Transcribe every record as it stands and set the images aside.

Stored data entries:
--
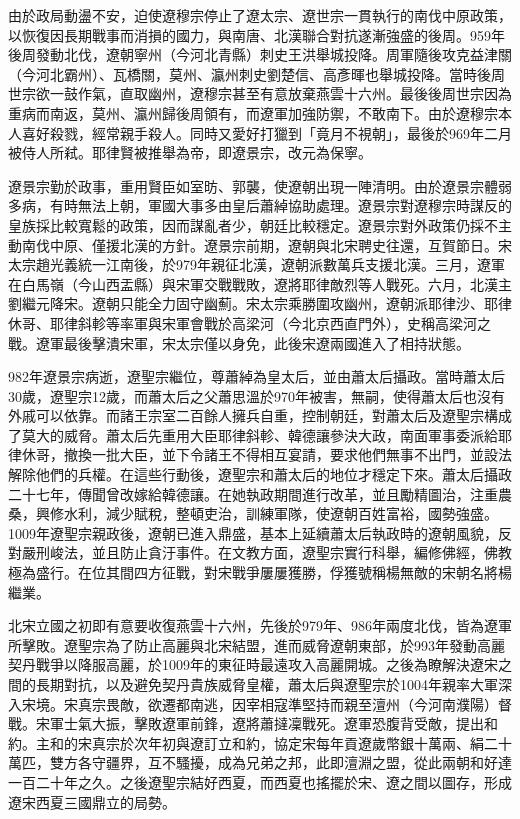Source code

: 由於政局動盪不安，迫使遼穆宗停止了遼太宗、遼世宗一貫執行的南伐中原政策，以恢復因長期戰事而消損的國力，與南唐、北漢聯合對抗遂漸強盛的後周。959年後周發動北伐，遼朝寧州（今河北青縣）刺史王洪舉城投降。周軍隨後攻克益津關（今河北霸州）、瓦橋關，莫州、瀛州刺史劉楚信、高彥暉也舉城投降。當時後周世宗欲一鼓作氣，直取幽州，遼穆宗甚至有意放棄燕雲十六州。最後後周世宗因為重病而南返，莫州、瀛州歸後周領有，而遼軍加強防禦，不敢南下。由於遼穆宗本人喜好殺戮，經常親手殺人。同時又愛好打獵到「竟月不視朝」，最後於969年二月被侍人所弒。耶律賢被推舉為帝，即遼景宗，改元為保寧。

遼景宗勤於政事，重用賢臣如室昉、郭襲，使遼朝出現一陣清明。由於遼景宗體弱多病，有時無法上朝，軍國大事多由皇后蕭綽協助處理。遼景宗對遼穆宗時謀反的皇族採比較寬鬆的政策，因而謀亂者少，朝廷比較穩定。遼景宗對外政策仍採不主動南伐中原、僅援北漢的方針。遼景宗前期，遼朝與北宋聘史往還，互賀節日。宋太宗趙光義統一江南後，於979年親征北漢，遼朝派數萬兵支援北漢。三月，遼軍在白馬嶺（今山西盂縣）與宋軍交戰戰敗，遼將耶律敵烈等人戰死。六月，北漢主劉繼元降宋。遼朝只能全力固守幽薊。宋太宗乘勝圍攻幽州，遼朝派耶律沙、耶律休哥、耶律斜軫等率軍與宋軍會戰於高梁河（今北京西直門外），史稱高梁河之戰。遼軍最後擊潰宋軍，宋太宗僅以身免，此後宋遼兩國進入了相持狀態。

982年遼景宗病逝，遼聖宗繼位，尊蕭綽為皇太后，並由蕭太后攝政。當時蕭太后30歲，遼聖宗12歲，而蕭太后之父蕭思溫於970年被害，無嗣，使得蕭太后也沒有外戚可以依靠。而諸王宗室二百餘人擁兵自重，控制朝廷，對蕭太后及遼聖宗構成了莫大的威脅。蕭太后先重用大臣耶律斜軫、韓德讓參決大政，南面軍事委派給耶律休哥，撤換一批大臣，並下令諸王不得相互宴請，要求他們無事不出門，並設法解除他們的兵權。在這些行動後，遼聖宗和蕭太后的地位才穩定下來。蕭太后攝政二十七年，傳聞曾改嫁給韓德讓。在她執政期間進行改革，並且勵精圖治，注重農桑，興修水利，減少賦稅，整頓吏治，訓練軍隊，使遼朝百姓富裕，國勢強盛。1009年遼聖宗親政後，遼朝已進入鼎盛，基本上延續蕭太后執政時的遼朝風貌，反對嚴刑峻法，並且防止貪汙事件。在文教方面，遼聖宗實行科舉，編修佛經，佛教極為盛行。在位其間四方征戰，對宋戰爭屢屢獲勝，俘獲號稱楊無敵的宋朝名將楊繼業。

北宋立國之初即有意要收復燕雲十六州，先後於979年、986年兩度北伐，皆為遼軍所擊敗。遼聖宗為了防止高麗與北宋結盟，進而威脅遼朝東部，於993年發動高麗契丹戰爭以降服高麗，於1009年的東征時最遠攻入高麗開城。之後為瞭解決遼宋之間的長期對抗，以及避免契丹貴族威脅皇權，蕭太后與遼聖宗於1004年親率大軍深入宋境。宋真宗畏敵，欲遷都南逃，因宰相寇準堅持而親至澶州（今河南濮陽）督戰。宋軍士氣大振，擊敗遼軍前鋒，遼將蕭撻凜戰死。遼軍恐腹背受敵，提出和約。主和的宋真宗於次年初與遼訂立和約，協定宋每年貢遼歲幣銀十萬兩、絹二十萬匹，雙方各守疆界，互不騷擾，成為兄弟之邦，此即澶淵之盟，從此兩朝和好達一百二十年之久。之後遼聖宗結好西夏，而西夏也搖擺於宋、遼之間以圖存，形成遼宋西夏三國鼎立的局勢。

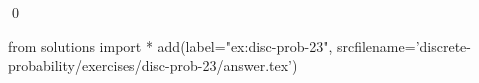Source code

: 
\begin{ex} 
  \label{ex:disc-prob-23}
  
  \qed
\end{ex} 
\begin{python0}
from solutions import *
add(label="ex:disc-prob-23",
    srcfilename='discrete-probability/exercises/disc-prob-23/answer.tex') 
\end{python0}
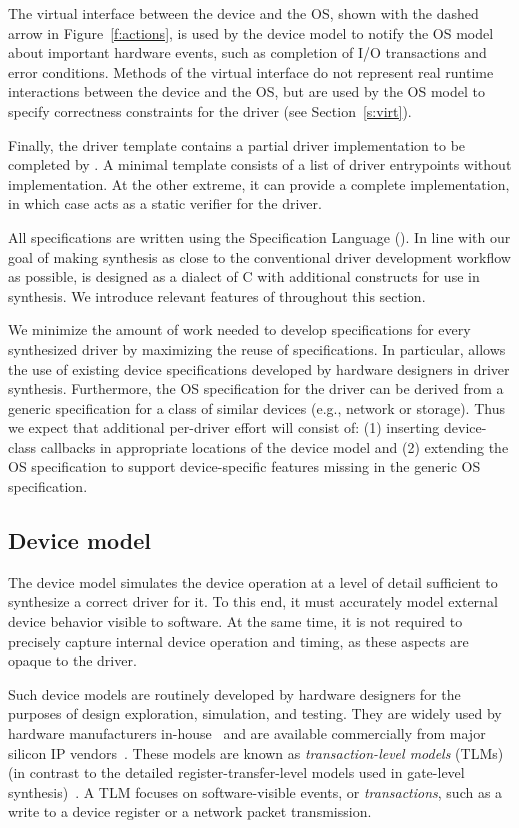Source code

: The virtual interface between the device and the OS, shown with the dashed arrow in Figure~\ref{f:actions}, is used by the device model to notify the OS model about important hardware events, such as completion of I/O transactions and error conditions.  Methods of the virtual interface do not represent real runtime interactions between the device and the OS, but are used by the OS model to specify correctness constraints for the driver (see Section~\ref{s:virt}).

Finally, the driver template contains a partial driver implementation to be completed by \termite.  A minimal template consists of a list of driver entrypoints without implementation.  At the other extreme, it can provide a complete implementation, in which case \termite acts as a static verifier for the driver.

All specifications are written using the \termite Specification Language (\tsl).  In line with our goal of making synthesis as close to the conventional driver development workflow as possible, \tsl is designed as a dialect of C with additional constructs for use in synthesis.  We introduce relevant features of \tsl throughout this section.

We minimize the amount of work needed to develop specifications for every synthesized driver by maximizing the reuse of specifications.  In particular, \termite allows the use of existing device specifications developed by hardware designers in driver synthesis.  Furthermore, the OS specification for the driver can be derived from a generic specification for a class of similar devices (e.g., network or storage).  Thus we expect that additional per-driver effort will consist of: (1) inserting device-class callbacks in appropriate locations of the device model and (2) extending the OS specification to support device-specific features missing in the  generic OS specification.

\subsection{Device model}

The device model simulates the device operation at a level of detail sufficient to synthesize a correct driver for it.  To this end, it must accurately model external device behavior visible to software.  At the same time, it is not required to precisely capture internal device operation and timing, as these aspects are opaque to the driver.

Such device models are routinely developed by hardware designers for the purposes of design exploration, simulation, and testing. They are widely used by hardware manufacturers in-house~\cite{cofluent} and are available commercially from major silicon IP vendors~\cite{vp}.  These models are known as \emph{transaction-level models} (TLMs) (in contrast to the detailed register-transfer-level models used in gate-level synthesis)~\cite{Cai_Gajski_03}.  A TLM focuses on software-visible events, or \emph{transactions}, such as a write to a device register or a network packet transmission.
--
> SOLUTION TO THE EXERCISE:
Source code

: 由於政局動盪不安，迫使遼穆宗停止了遼太宗、遼世宗一貫執行的南伐中原政策，以恢復因長期戰事而消損的國力，與南唐、北漢聯合對抗遂漸強盛的後周。959年後周發動北伐，遼朝寧州（今河北青縣）刺史王洪舉城投降。周軍隨後攻克益津關（今河北霸州）、瓦橋關，莫州、瀛州刺史劉楚信、高彥暉也舉城投降。當時後周世宗欲一鼓作氣，直取幽州，遼穆宗甚至有意放棄燕雲十六州。最後後周世宗因為重病而南返，莫州、瀛州歸後周領有，而遼軍加強防禦，不敢南下。由於遼穆宗本人喜好殺戮，經常親手殺人。同時又愛好打獵到「竟月不視朝」，最後於969年二月被侍人所弒。耶律賢被推舉為帝，即遼景宗，改元為保寧。

遼景宗勤於政事，重用賢臣如室昉、郭襲，使遼朝出現一陣清明。由於遼景宗體弱多病，有時無法上朝，軍國大事多由皇后蕭綽協助處理。遼景宗對遼穆宗時謀反的皇族採比較寬鬆的政策，因而謀亂者少，朝廷比較穩定。遼景宗對外政策仍採不主動南伐中原、僅援北漢的方針。遼景宗前期，遼朝與北宋聘史往還，互賀節日。宋太宗趙光義統一江南後，於979年親征北漢，遼朝派數萬兵支援北漢。三月，遼軍在白馬嶺（今山西盂縣）與宋軍交戰戰敗，遼將耶律敵烈等人戰死。六月，北漢主劉繼元降宋。遼朝只能全力固守幽薊。宋太宗乘勝圍攻幽州，遼朝派耶律沙、耶律休哥、耶律斜軫等率軍與宋軍會戰於高梁河（今北京西直門外），史稱高梁河之戰。遼軍最後擊潰宋軍，宋太宗僅以身免，此後宋遼兩國進入了相持狀態。

982年遼景宗病逝，遼聖宗繼位，尊蕭綽為皇太后，並由蕭太后攝政。當時蕭太后30歲，遼聖宗12歲，而蕭太后之父蕭思溫於970年被害，無嗣，使得蕭太后也沒有外戚可以依靠。而諸王宗室二百餘人擁兵自重，控制朝廷，對蕭太后及遼聖宗構成了莫大的威脅。蕭太后先重用大臣耶律斜軫、韓德讓參決大政，南面軍事委派給耶律休哥，撤換一批大臣，並下令諸王不得相互宴請，要求他們無事不出門，並設法解除他們的兵權。在這些行動後，遼聖宗和蕭太后的地位才穩定下來。蕭太后攝政二十七年，傳聞曾改嫁給韓德讓。在她執政期間進行改革，並且勵精圖治，注重農桑，興修水利，減少賦稅，整頓吏治，訓練軍隊，使遼朝百姓富裕，國勢強盛。1009年遼聖宗親政後，遼朝已進入鼎盛，基本上延續蕭太后執政時的遼朝風貌，反對嚴刑峻法，並且防止貪汙事件。在文教方面，遼聖宗實行科舉，編修佛經，佛教極為盛行。在位其間四方征戰，對宋戰爭屢屢獲勝，俘獲號稱楊無敵的宋朝名將楊繼業。

北宋立國之初即有意要收復燕雲十六州，先後於979年、986年兩度北伐，皆為遼軍所擊敗。遼聖宗為了防止高麗與北宋結盟，進而威脅遼朝東部，於993年發動高麗契丹戰爭以降服高麗，於1009年的東征時最遠攻入高麗開城。之後為瞭解決遼宋之間的長期對抗，以及避免契丹貴族威脅皇權，蕭太后與遼聖宗於1004年親率大軍深入宋境。宋真宗畏敵，欲遷都南逃，因宰相寇準堅持而親至澶州（今河南濮陽）督戰。宋軍士氣大振，擊敗遼軍前鋒，遼將蕭撻凜戰死。遼軍恐腹背受敵，提出和約。主和的宋真宗於次年初與遼訂立和約，協定宋每年貢遼歲幣銀十萬兩、絹二十萬匹，雙方各守疆界，互不騷擾，成為兄弟之邦，此即澶淵之盟，從此兩朝和好達一百二十年之久。之後遼聖宗結好西夏，而西夏也搖擺於宋、遼之間以圖存，形成遼宋西夏三國鼎立的局勢。

Source code

: 
\begin{ex} 
  \label{ex:disc-prob-23}
  
  \qed
\end{ex} 
\begin{python0}
from solutions import *
add(label="ex:disc-prob-23",
    srcfilename='discrete-probability/exercises/disc-prob-23/answer.tex') 
\end{python0}
Source code

: The virtual interface between the device and the OS, shown with the dashed arrow in Figure~\ref{f:actions}, is used by the device model to notify the OS model about important hardware events, such as completion of I/O transactions and error conditions.  Methods of the virtual interface do not represent real runtime interactions between the device and the OS, but are used by the OS model to specify correctness constraints for the driver (see Section~\ref{s:virt}).

Finally, the driver template contains a partial driver implementation to be completed by \termite.  A minimal template consists of a list of driver entrypoints without implementation.  At the other extreme, it can provide a complete implementation, in which case \termite acts as a static verifier for the driver.

All specifications are written using the \termite Specification Language (\tsl).  In line with our goal of making synthesis as close to the conventional driver development workflow as possible, \tsl is designed as a dialect of C with additional constructs for use in synthesis.  We introduce relevant features of \tsl throughout this section.

We minimize the amount of work needed to develop specifications for every synthesized driver by maximizing the reuse of specifications.  In particular, \termite allows the use of existing device specifications developed by hardware designers in driver synthesis.  Furthermore, the OS specification for the driver can be derived from a generic specification for a class of similar devices (e.g., network or storage).  Thus we expect that additional per-driver effort will consist of: (1) inserting device-class callbacks in appropriate locations of the device model and (2) extending the OS specification to support device-specific features missing in the  generic OS specification.

\subsection{Device model}

The device model simulates the device operation at a level of detail sufficient to synthesize a correct driver for it.  To this end, it must accurately model external device behavior visible to software.  At the same time, it is not required to precisely capture internal device operation and timing, as these aspects are opaque to the driver.

Such device models are routinely developed by hardware designers for the purposes of design exploration, simulation, and testing. They are widely used by hardware manufacturers in-house~\cite{cofluent} and are available commercially from major silicon IP vendors~\cite{vp}.  These models are known as \emph{transaction-level models} (TLMs) (in contrast to the detailed register-transfer-level models used in gate-level synthesis)~\cite{Cai_Gajski_03}.  A TLM focuses on software-visible events, or \emph{transactions}, such as a write to a device register or a network packet transmission.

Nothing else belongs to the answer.